Baby Steps of Progress in Italy

Italy, the birthplace of the Roman Catholic Church, isn't known for its progressive stance on gay rights.  Italy is one of the only European countries that still does not offer some form of legal recognition to same-sex couples.  But the pendulum is starting to swing a bit...

On the 15th of March, 2012, the Italian Supreme Court (Corte Suprema di Cassazione) issued a two-pronged ruling in the most important gay rights case thus far in that country.  The case revolved around an Italian same-sex couple who were legally married outside of Italy, and who sued the state to have their marriage recognized by the Italian government.

The Supreme Court ruled that the government does not, at this point in time, have to recognize same-sex marriage contracted in other countries, which seems like a defeat.  But the second part of the ruling is where it gets good.

In part two, the court ruled that same-sex couples do have a right to a family life; that they must also be able to enjoy the same legal rights as heterosexual couples.  The words were clear and sharp, according to Italian legal analysts.  The Italian Parliament and government must now give an answer and find a solution.  This ruling could, in effect, push the government to address the country's ban on same-sex marriage.

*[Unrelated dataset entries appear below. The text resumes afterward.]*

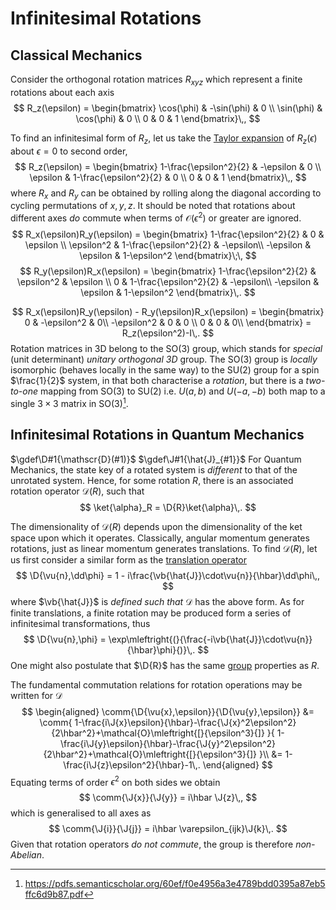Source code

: Infinitesimal Rotations
=======================

<!-- Use vb rather than vec here as incorrect braket sizes ensue otherwise -->
Classical Mechanics
-------------------
Consider the orthogonal rotation matrices $R_{xyz}$ which represent a finite rotations about each axis
$$
R_z(\epsilon) = \begin{bmatrix}
\cos(\phi) & -\sin(\phi) & 0 \\
\sin(\phi) & \cos(\phi) & 0 \\
0 & 0 & 1
\end{bmatrix}\,,
$$
<!-- TODO taylor series -->
To find an infinitesimal form of $R_z$, let us take the [Taylor expansion](../maths/taylor-series.md) of $R_z(\epsilon)$ about $\epsilon=0$ to second order,
$$
R_z(\epsilon) = \begin{bmatrix}
1-\frac{\epsilon^2}{2} & -\epsilon & 0 \\
\epsilon & 1-\frac{\epsilon^2}{2} & 0 \\
0 & 0 & 1
\end{bmatrix}\,,
$$
where $R_x$ and $R_y$ can be obtained by rolling along the diagonal according to cycling permutations of $x,y,z$. It should be noted that rotations about different axes _do_ commute when terms of $\mathcal{O}(\epsilon^2)$ or greater are ignored.
$$
R_x(\epsilon)R_y(\epsilon) = \begin{bmatrix}
1-\frac{\epsilon^2}{2} & 0 & \epsilon \\ 
\epsilon^2 & 1-\frac{\epsilon^2}{2} & -\epsilon\\
-\epsilon & \epsilon & 1-\epsilon^2
\end{bmatrix}\;\,
$$
$$
R_y(\epsilon)R_x(\epsilon) = \begin{bmatrix}
1-\frac{\epsilon^2}{2} & \epsilon^2 & \epsilon \\ 
0 & 1-\frac{\epsilon^2}{2} & -\epsilon\\
-\epsilon & \epsilon & 1-\epsilon^2
\end{bmatrix}\,.
$$

$$
R_x(\epsilon)R_y(\epsilon) - R_y(\epsilon)R_x(\epsilon) = \begin{bmatrix}
0 & -\epsilon^2 & 0\\
-\epsilon^2 & 0 & 0 \\
0 & 0 & 0\\
\end{bmatrix} = R_z(\epsilon^2)-I\,.
$$
Rotation matrices in 3D belong to the SO(3) group, which stands for *special* (unit determinant) *unitary orthogonal 3D* group. The SO(3) group is _locally_ isomorphic (behaves locally in the same way) to the SU(2) group for a spin $\frac{1}{2}$ system, in that both characterise a *rotation*, but there is a *two-to-one* mapping from SO(3) to SU(2) i.e. $U(a,b)$ and $U(-a,-b)$ both map to a single $3\times3$ matrix in SO(3)[^1].

Infinitesimal Rotations in Quantum Mechanics
--------------------------------------------
$\gdef\D#1{\mathscr{D}(#1)}$
$\gdef\J#1{\hat{J}_{#1}}$
For Quantum Mechanics, the state key of a rotated system is _different_ to that of the unrotated system. Hence, for some rotation $R$, there is an associated rotation operator $\mathscr{D}(R)$, such that
$$
\ket{\alpha}_R = \D{R}\ket{\alpha}\,.
$$

The dimensionality of $\mathscr{D}(R)$ depends upon the dimensionality of the ket space upon which it operates. Classically, angular momentum generates rotations, just as linear momentum generates translations.
To find $\mathscr{D}(R)$, let us first consider a similar form as the [translation operator](infinitesimal-translations.md)
$$
\D{\vu{n},\dd\phi} = 1 - i\frac{\vb{\hat{J}}\cdot\vu{n}}{\hbar}\dd\phi\,,
$$
where $\vb{\hat{J}}$ is *defined such that* $\mathscr{D}$ has the above form.
As for finite translations, a finite rotation may be produced form a series of infinitesimal transformations, thus
$$
\D{\vu{n},\phi} = \exp\mleftright{(}{\frac{-i\vb{\hat{J}}\cdot\vu{n}}{\hbar}\phi}{)}\,.
$$
One might also postulate that $\D{R}$ has the same [group](../maths/group.md) properties as $R$.

The fundamental commutation relations for rotation operations may be written for $\mathscr{D}$
$$
\begin{aligned}
\comm{\D{\vu{x},\epsilon}}{\D{\vu{y},\epsilon}} &= \comm{
    1-\frac{i\J{x}\epsilon}{\hbar}-\frac{\J{x}^2\epsilon^2}{2\hbar^2}+\mathcal{O}\mleftright{[}{\epsilon^3}{]}
}{
    1-\frac{i\J{y}\epsilon}{\hbar}-\frac{\J{y}^2\epsilon^2}{2\hbar^2}+\mathcal{O}\mleftright{[}{\epsilon^3}{]}
}\\
&= 1-\frac{i\J{z}\epsilon^2}{\hbar}-1\,.
\end{aligned}
$$
Equating terms of order $\epsilon^2$ on both sides we obtain
$$
\comm{\J{x}}{\J{y}} = i\hbar \J{z}\,,
$$
which is generalised to all axes as
$$
\comm{\J{i}}{\J{j}} = i\hbar \varepsilon_{ijk}\J{k}\,.
$$
Given that rotation operators *do not commute*, the group is therefore *non-Abelian*.

<!-- TODO p.218 simple examples of angular momentum addition -->

[^1]: https://pdfs.semanticscholar.org/60ef/f0e4956a3e4789bdd0395a87eb5ffc6d9b87.pdf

This comes hot on the heels of a lower court ruling in Italy last month, which states that a non-EU citizen who marries his or her Italian same-sex partner, must be granted a residency permit to reside in Italy with their spouse.  The reason for denial previously given was that "gay marriages are not allowed by national legislation."  The judge ruled, however, that such a justification is not valid and serves no state interest.

To top it off, a Catholic Bishop in Sicily took a stand for equality in January and declared that the Italian government needs to recognize same-sex unions.  Yes you read that right:  a Catholic Bishop!  Breaking with the official line of the Vatican, Bishop Paolo Urso said, "When two people, even if they're the same sex, decide to live together, it's important for the state to recognize it."

Given that this is all happening in the Vatican's backyard, I can almost hear Benedict wheezing nervously.